As I began to see this, over the last 24 hours, my first feelings were of sheer terror. If I’m not a high achiever then who the hell am I? How will I operate in this world if that is stripped away? What if I sit around all day doing nothing getting more and more bored, contributing nothing? But this morning the curiosity is beginning to creep in. And the questions are changing to, for example, whom will I discover when my old identity is stripped away? What will life be like without the drive to achieve and consequent disappointment when I don’t (or do)? What new identity will I chose, if, indeed I have a choice? Do I have a choice?
Suddenly the world is an exciting place again. A place of wonder and curiosity. Suddenly Gillian is an exciting place to be.
Finding Life Purpose – Day By Day
Posted by: | CommentsSince writing my blog post on finding your purpose, I’ve been rereading Gregg Levoy’s book – Callings. I went to a seminar of his 8 years ago and was surpirsed to see that the things I’d written in my notes then were pretty much what I’d write today, with the exception of wanting to live somewhere else. This maybe suggests that these were indeed “callings” that I was getting in touch with.
In my earlier post, I mentioned the idea that we may have a choice in respect of finding life purpose. Similarly Gregg Levoy notes: “Calls are in our minds, big, and we feel we have to respond in a big way, which, of course, can be paralyzing. It is therefore important to remember, first, that a call isn’t something that comes from on high as an order, a sort of divine subpoena, irrespective of our own free will and desire. We have a choice“.
Also, “few people actually receive big calls, in visions of flaming chariots and burning bushes. Most of the calls we receive and ignore are the proverbial still, small voices that the biblical prophets heard, the daily calls to pay attention to our intuitions, to be authentic, to live by our own codes of honor”.

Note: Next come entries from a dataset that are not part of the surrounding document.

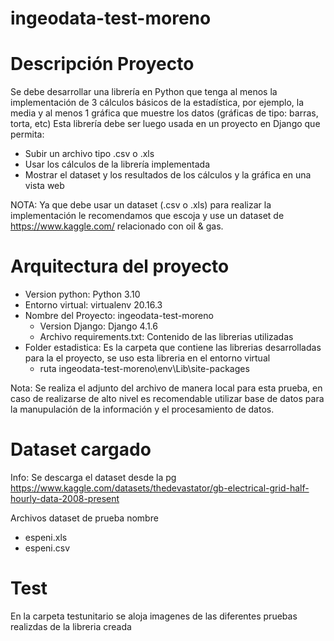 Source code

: # ingeodata-test-moreno

# Descripción Proyecto

Se debe desarrollar una librería en Python que tenga al menos la implementación de 3
cálculos básicos de la estadística, por ejemplo, la media y al menos 1 gráfica que muestre
los datos (gráficas de tipo: barras, torta, etc)
Esta librería debe ser luego usada en un proyecto en Django que permita:

- Subir un archivo tipo .csv o .xls
- Usar los cálculos de la librería implementada
- Mostrar el dataset y los resultados de los cálculos y la gráfica en una vista web

NOTA: Ya que debe usar un dataset (.csv o .xls) para realizar la implementación le
recomendamos que escoja y use un dataset de https://www.kaggle.com/ relacionado con oil
& gas.

# Arquitectura del proyecto

- Version python: Python 3.10
- Entorno virtual: virtualenv 20.16.3
- Nombre del Proyecto: ingeodata-test-moreno
  - Version Django: Django 4.1.6
  - Archivo requirements.txt: Contenido de las librerias utilizadas
- Folder estadistica: Es la carpeta que contiene las librerias desarrolladas para la el proyecto, se uso esta libreria en el entorno virtual
  - ruta ingeodata-test-moreno\env\Lib\site-packages

Nota: Se realiza el adjunto del archivo de manera local para esta prueba, en caso de realizarse de alto nivel es recomendable utilizar base de datos para la manupulación de la información y el procesamiento de datos.

# Dataset cargado

Info: Se descarga el dataset desde la pg https://www.kaggle.com/datasets/thedevastator/gb-electrical-grid-half-hourly-data-2008-present

Archivos dataset de prueba nombre

- espeni.xls
- espeni.csv

# Test

En la carpeta testunitario se aloja imagenes de las diferentes pruebas realizdas de la libreria creada
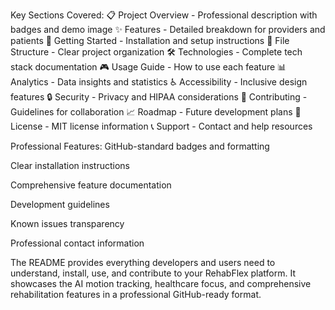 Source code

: Key Sections Covered:
📋 Project Overview - Professional description with badges and demo image
✨ Features - Detailed breakdown for providers and patients
🚀 Getting Started - Installation and setup instructions
📁 File Structure - Clear project organization
🛠️ Technologies - Complete tech stack documentation
🎮 Usage Guide - How to use each feature
📊 Analytics - Data insights and statistics
♿ Accessibility - Inclusive design features
🔒 Security - Privacy and HIPAA considerations
🤝 Contributing - Guidelines for collaboration
📈 Roadmap - Future development plans
📄 License - MIT license information
📞 Support - Contact and help resources

Professional Features:
GitHub-standard badges and formatting

Clear installation instructions

Comprehensive feature documentation

Development guidelines

Known issues transparency

Professional contact information

The README provides everything developers and users need to understand, install, use, and contribute to your RehabFlex platform. It showcases the AI motion tracking, healthcare focus, and comprehensive rehabilitation features in a professional GitHub-ready format.
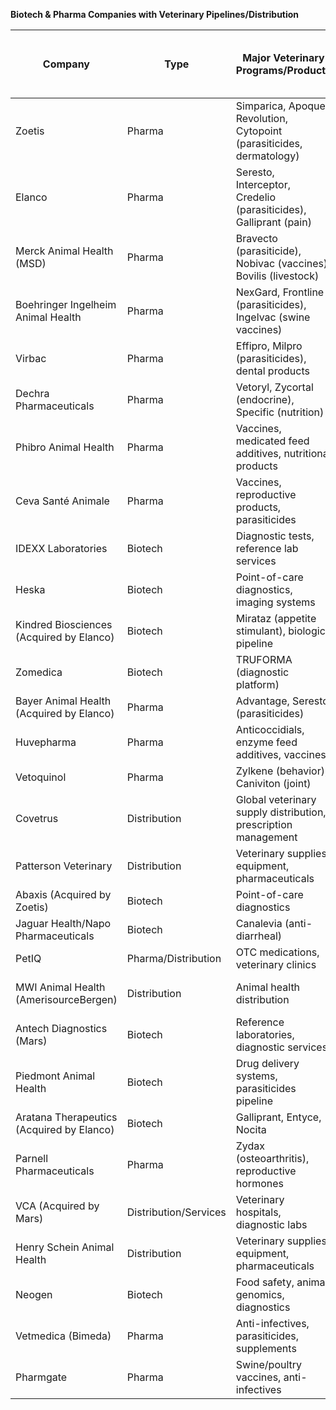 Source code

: **Biotech & Pharma Companies with Veterinary Pipelines/Distribution**

| Company                                   | Type                  | Major Veterinary Programs/Products                                     | Headcount                 | Ticker                    | Stock Price (as of Oct 2024) |
| ----------------------------------------- | --------------------- | ---------------------------------------------------------------------- | ------------------------- | ------------------------- | ---------------------------- |
| Zoetis                                    | Pharma                | Simparica, Apoquel, Revolution, Cytopoint (parasiticides, dermatology) | ~12,000                   | ZTS                       | $189.45                      |
| Elanco                                    | Pharma                | Seresto, Interceptor, Credelio (parasiticides), Galliprant (pain)      | ~9,000                    | ELAN                      | $15.78                       |
| Merck Animal Health (MSD)                 | Pharma                | Bravecto (parasiticide), Nobivac (vaccines), Bovilis (livestock)       | ~50,000 (entire Merck)    | MRK                       | $104.21                      |
| Boehringer Ingelheim Animal Health        | Pharma                | NexGard, Frontline (parasiticides), Ingelvac (swine vaccines)          | ~52,000 (entire company)  | Private                   | N/A                          |
| Virbac                                    | Pharma                | Effipro, Milpro (parasiticides), dental products                       | ~5,000                    | [VIRP.PA](http://VIRP.PA) | €345.50                      |
| Dechra Pharmaceuticals                    | Pharma                | Vetoryl, Zycortal (endocrine), Specific (nutrition)                    | ~2,500                    | DPH.L                     | £38.20                       |
| Phibro Animal Health                      | Pharma                | Vaccines, medicated feed additives, nutritional products               | ~1,900                    | PAHC                      | $16.89                       |
| Ceva Santé Animale                        | Pharma                | Vaccines, reproductive products, parasiticides                         | ~6,000                    | Private                   | N/A                          |
| IDEXX Laboratories                        | Biotech               | Diagnostic tests, reference lab services                               | ~10,000                   | IDXX                      | $471.34                      |
| Heska                                     | Biotech               | Point-of-care diagnostics, imaging systems                             | ~700                      | HSKA                      | $166.75                      |
| Kindred Biosciences (Acquired by Elanco)  | Biotech               | Mirataz (appetite stimulant), biologics pipeline                       | Now part of Elanco        | Acquired                  | N/A                          |
| Zomedica                                  | Biotech               | TRUFORMA (diagnostic platform)                                         | ~75                       | ZOM                       | $0.12                        |
| Bayer Animal Health (Acquired by Elanco)  | Pharma                | Advantage, Seresto (parasiticides)                                     | Now part of Elanco        | Acquired                  | N/A                          |
| Huvepharma                                | Pharma                | Anticoccidials, enzyme feed additives, vaccines                        | ~1,600                    | Private                   | N/A                          |
| Vetoquinol                                | Pharma                | Zylkene (behavior), Caniviton (joint)                                  | ~2,500                    | [VETO.PA](http://VETO.PA) | €110.00                      |
| Covetrus                                  | Distribution          | Global veterinary supply distribution, prescription management         | ~5,500                    | CVET                      | Acquired (Private)           |
| Patterson Veterinary                      | Distribution          | Veterinary supplies, equipment, pharmaceuticals                        | ~7,800 (entire Patterson) | PDCO                      | $27.56                       |
| Abaxis (Acquired by Zoetis)               | Biotech               | Point-of-care diagnostics                                              | Now part of Zoetis        | Acquired                  | N/A                          |
| Jaguar Health/Napo Pharmaceuticals        | Biotech               | Canalevia (anti-diarrheal)                                             | ~40                       | JAGX                      | $0.09                        |
| PetIQ                                     | Pharma/Distribution   | OTC medications, veterinary clinics                                    | ~2,000                    | PETQ                      | $16.78                       |
| MWI Animal Health (AmerisourceBergen)     | Distribution          | Animal health distribution                                             | ~42,000 (entire ABC)      | ABC                       | $221.40                      |
| Antech Diagnostics (Mars)                 | Biotech               | Reference laboratories, diagnostic services                            | Part of Mars              | Private                   | N/A                          |
| Piedmont Animal Health                    | Biotech               | Drug delivery systems, parasiticides pipeline                          | ~50                       | Private                   | N/A                          |
| Aratana Therapeutics (Acquired by Elanco) | Biotech               | Galliprant, Entyce, Nocita                                             | Now part of Elanco        | Acquired                  | N/A                          |
| Parnell Pharmaceuticals                   | Pharma                | Zydax (osteoarthritis), reproductive hormones                          | ~100                      | Delisted                  | N/A                          |
| VCA (Acquired by Mars)                    | Distribution/Services | Veterinary hospitals, diagnostic labs                                  | Part of Mars              | Acquired                  | N/A                          |
| Henry Schein Animal Health                | Distribution          | Veterinary supplies, equipment, pharmaceuticals                        | ~22,000 (entire company)  | HSIC                      | $73.90                       |
| Neogen                                    | Biotech               | Food safety, animal genomics, diagnostics                              | ~2,000                    | NEOG                      | $14.15                       |
| Vetmedica (Bimeda)                        | Pharma                | Anti-infectives, parasiticides, supplements                            | ~900                      | Private                   | N/A                          |
| Pharmgate                                 | Pharma                | Swine/poultry vaccines, anti-infectives                                | ~500                      | Private                   | N/A                          | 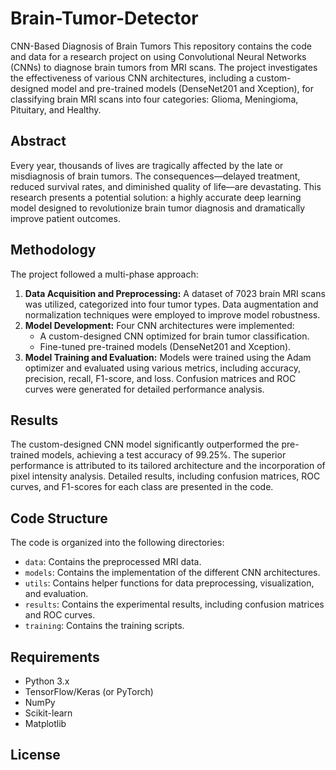 # Brain-Tumor-Detector
CNN-Based Diagnosis of Brain Tumors
This repository contains the code and data for a research project on using Convolutional Neural Networks (CNNs) to diagnose brain tumors from MRI scans. The project investigates the effectiveness of various CNN architectures, including a custom-designed model and pre-trained models (DenseNet201 and Xception), for classifying brain MRI scans into four categories: Glioma, Meningioma, Pituitary, and Healthy.

## Abstract

Every year, thousands of lives are tragically affected by the late or misdiagnosis of brain tumors. The consequences—delayed treatment, reduced survival rates, and diminished quality of life—are devastating. This research presents a potential solution: a highly accurate deep learning model designed to revolutionize brain tumor diagnosis and dramatically improve patient outcomes.

## Methodology

The project followed a multi-phase approach:

1. **Data Acquisition and Preprocessing:**  A dataset of 7023 brain MRI scans was utilized, categorized into four tumor types. Data augmentation and normalization techniques were employed to improve model robustness.
2. **Model Development:** Four CNN architectures were implemented:
    * A custom-designed CNN optimized for brain tumor classification.
    * Fine-tuned pre-trained models (DenseNet201 and Xception).
3. **Model Training and Evaluation:** Models were trained using the Adam optimizer and evaluated using various metrics, including accuracy, precision, recall, F1-score, and loss. Confusion matrices and ROC curves were generated for detailed performance analysis.

## Results

The custom-designed CNN model significantly outperformed the pre-trained models, achieving a test accuracy of 99.25%. The superior performance is attributed to its tailored architecture and the incorporation of pixel intensity analysis. Detailed results, including confusion matrices, ROC curves, and F1-scores for each class are presented in the code.


## Code Structure

The code is organized into the following directories:

* `data`: Contains the preprocessed MRI data.
* `models`: Contains the implementation of the different CNN architectures.
* `utils`: Contains helper functions for data preprocessing, visualization, and evaluation.
* `results`: Contains the experimental results, including confusion matrices and ROC curves.
* `training`: Contains the training scripts.

## Requirements

* Python 3.x
* TensorFlow/Keras (or PyTorch)
* NumPy
* Scikit-learn
* Matplotlib

## License

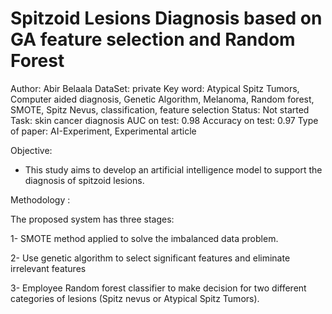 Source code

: # Spitzoid Lesions Diagnosis based on GA feature selection and Random Forest

Author: Abir Belaala
DataSet: private
Key word: Atypical Spitz Tumors, Computer aided diagnosis, Genetic Algorithm, Melanoma, Random forest, SMOTE, Spitz Nevus, classification, feature selection
Status: Not started
Task: skin cancer diagnosis
AUC on test: 0.98
Accuracy on test: 0.97
Type of paper: AI-Experiment, Experimental article

Objective:

- This study aims to develop an artificial intelligence model to support the diagnosis of spitzoid lesions.

Methodology :

The proposed system has three stages:

1-  SMOTE method applied to solve the imbalanced data problem.

2- Use genetic algorithm to select significant features and eliminate irrelevant features

3- Employee Random forest classifier to make decision for two different categories of lesions (Spitz nevus or Atypical Spitz Tumors).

“The great breakthroughs in our lives generally happen only as a result of the accumulation of innumerable small steps and minor achievements. We’re called to reach out to someone, to pick up an odd book on the library shelf, to sign up for a class even though we’re convinced we don’t have the time or money, to go to our desks each day, to turn left instead of right. These are the fire dirills for our bigger calls”.
I find relief in the idea of “innumerable small steps”. It is something I can do now and ties in with living my life on purpose even when I don’t know what it is I want to do. Having said that, I notice that 3 days have passed since I wrote the post about my 4 week experiment about getting on with life when you don’t know what you want. And, although I have taken some action on using the opportunites that are in my life now, to consciously enjoy the present and create the future, I have been consistently ignoring the small still voice that is calling me to have more coaching conversations.
Today I will step up and attend to that voice that I am pretending not to hear.